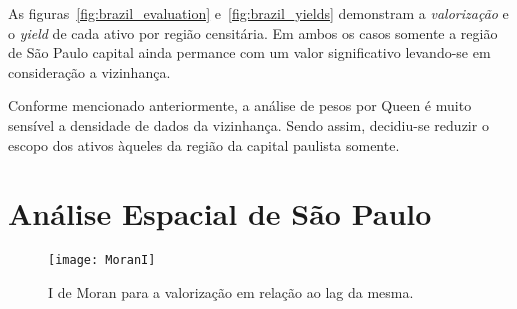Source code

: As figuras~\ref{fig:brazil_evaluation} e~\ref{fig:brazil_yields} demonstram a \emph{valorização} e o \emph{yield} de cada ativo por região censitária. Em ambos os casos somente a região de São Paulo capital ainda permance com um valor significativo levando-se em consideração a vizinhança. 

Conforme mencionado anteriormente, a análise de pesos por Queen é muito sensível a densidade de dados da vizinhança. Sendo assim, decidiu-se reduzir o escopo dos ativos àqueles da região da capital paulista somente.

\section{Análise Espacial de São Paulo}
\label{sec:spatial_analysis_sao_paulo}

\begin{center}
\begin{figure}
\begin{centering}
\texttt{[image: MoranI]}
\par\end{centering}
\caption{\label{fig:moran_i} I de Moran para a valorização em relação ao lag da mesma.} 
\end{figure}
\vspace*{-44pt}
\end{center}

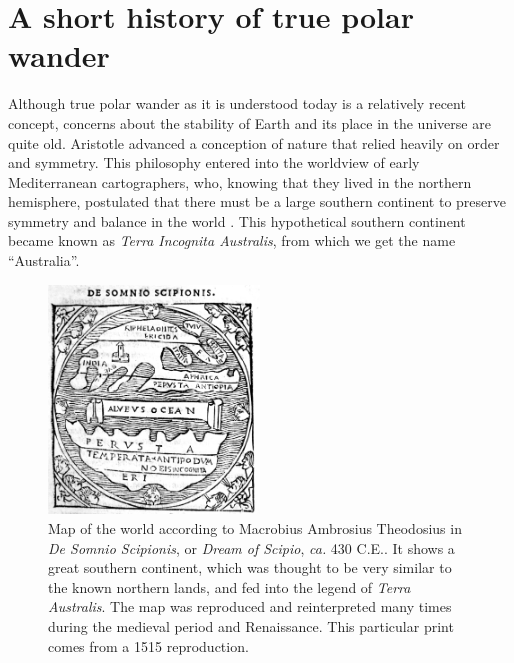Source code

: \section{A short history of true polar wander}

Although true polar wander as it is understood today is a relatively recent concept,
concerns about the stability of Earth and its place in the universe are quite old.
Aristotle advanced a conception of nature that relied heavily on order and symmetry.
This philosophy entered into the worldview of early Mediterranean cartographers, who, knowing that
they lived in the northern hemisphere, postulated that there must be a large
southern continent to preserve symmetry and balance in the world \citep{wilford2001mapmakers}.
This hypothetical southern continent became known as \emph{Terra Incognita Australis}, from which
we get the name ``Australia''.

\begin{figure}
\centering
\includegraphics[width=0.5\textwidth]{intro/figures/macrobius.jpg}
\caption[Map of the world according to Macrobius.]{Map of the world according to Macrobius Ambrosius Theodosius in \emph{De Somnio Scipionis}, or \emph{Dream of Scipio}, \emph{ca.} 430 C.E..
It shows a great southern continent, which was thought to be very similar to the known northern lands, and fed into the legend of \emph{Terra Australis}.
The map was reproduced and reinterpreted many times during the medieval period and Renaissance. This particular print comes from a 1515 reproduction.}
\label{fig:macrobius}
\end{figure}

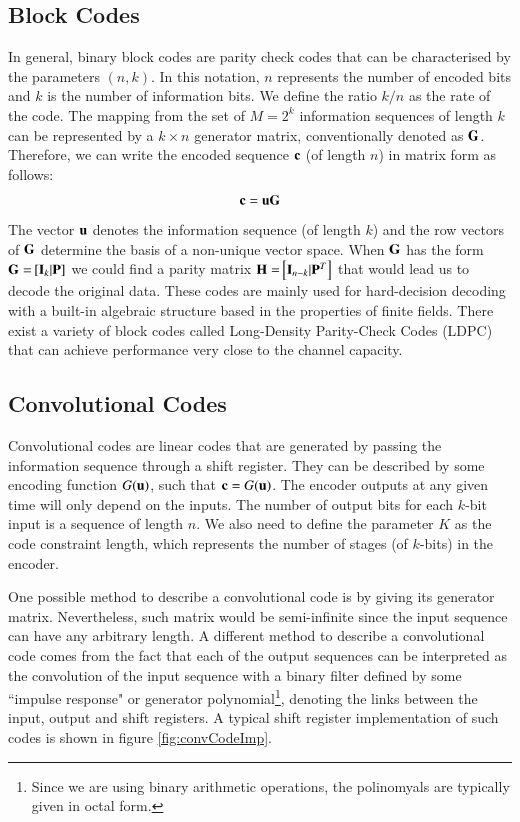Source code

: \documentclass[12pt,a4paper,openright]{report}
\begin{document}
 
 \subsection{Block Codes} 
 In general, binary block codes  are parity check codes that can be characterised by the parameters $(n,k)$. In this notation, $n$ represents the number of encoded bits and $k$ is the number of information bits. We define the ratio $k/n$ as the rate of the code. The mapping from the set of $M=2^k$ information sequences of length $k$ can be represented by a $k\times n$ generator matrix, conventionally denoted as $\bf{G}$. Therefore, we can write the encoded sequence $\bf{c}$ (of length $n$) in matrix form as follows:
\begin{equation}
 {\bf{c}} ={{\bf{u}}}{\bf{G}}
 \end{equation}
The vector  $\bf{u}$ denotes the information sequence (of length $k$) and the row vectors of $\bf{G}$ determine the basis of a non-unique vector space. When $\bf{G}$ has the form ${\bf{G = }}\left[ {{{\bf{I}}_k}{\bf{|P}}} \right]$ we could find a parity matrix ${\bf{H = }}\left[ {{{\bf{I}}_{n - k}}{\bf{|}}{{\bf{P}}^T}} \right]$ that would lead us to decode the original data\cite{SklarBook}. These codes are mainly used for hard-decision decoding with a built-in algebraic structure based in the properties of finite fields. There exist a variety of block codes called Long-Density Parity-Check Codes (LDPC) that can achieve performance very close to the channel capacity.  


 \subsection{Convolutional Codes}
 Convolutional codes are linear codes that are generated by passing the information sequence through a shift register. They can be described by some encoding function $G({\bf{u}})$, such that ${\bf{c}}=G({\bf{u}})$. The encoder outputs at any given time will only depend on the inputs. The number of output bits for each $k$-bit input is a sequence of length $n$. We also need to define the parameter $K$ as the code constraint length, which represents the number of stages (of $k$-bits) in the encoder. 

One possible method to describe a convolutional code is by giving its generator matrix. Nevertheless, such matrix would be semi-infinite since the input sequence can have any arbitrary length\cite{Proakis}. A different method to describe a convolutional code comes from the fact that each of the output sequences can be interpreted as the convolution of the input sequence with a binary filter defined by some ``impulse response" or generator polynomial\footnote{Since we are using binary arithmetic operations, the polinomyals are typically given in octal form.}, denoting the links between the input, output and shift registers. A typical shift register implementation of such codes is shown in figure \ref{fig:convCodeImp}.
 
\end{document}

_ _ _ _ _ _ _

ASSIGNMENT:
Copy down every line of the material above that includes the string "subsection".

TASK SOLUTION:
 \subsection{Block Codes} 
 \subsection{Convolutional Codes}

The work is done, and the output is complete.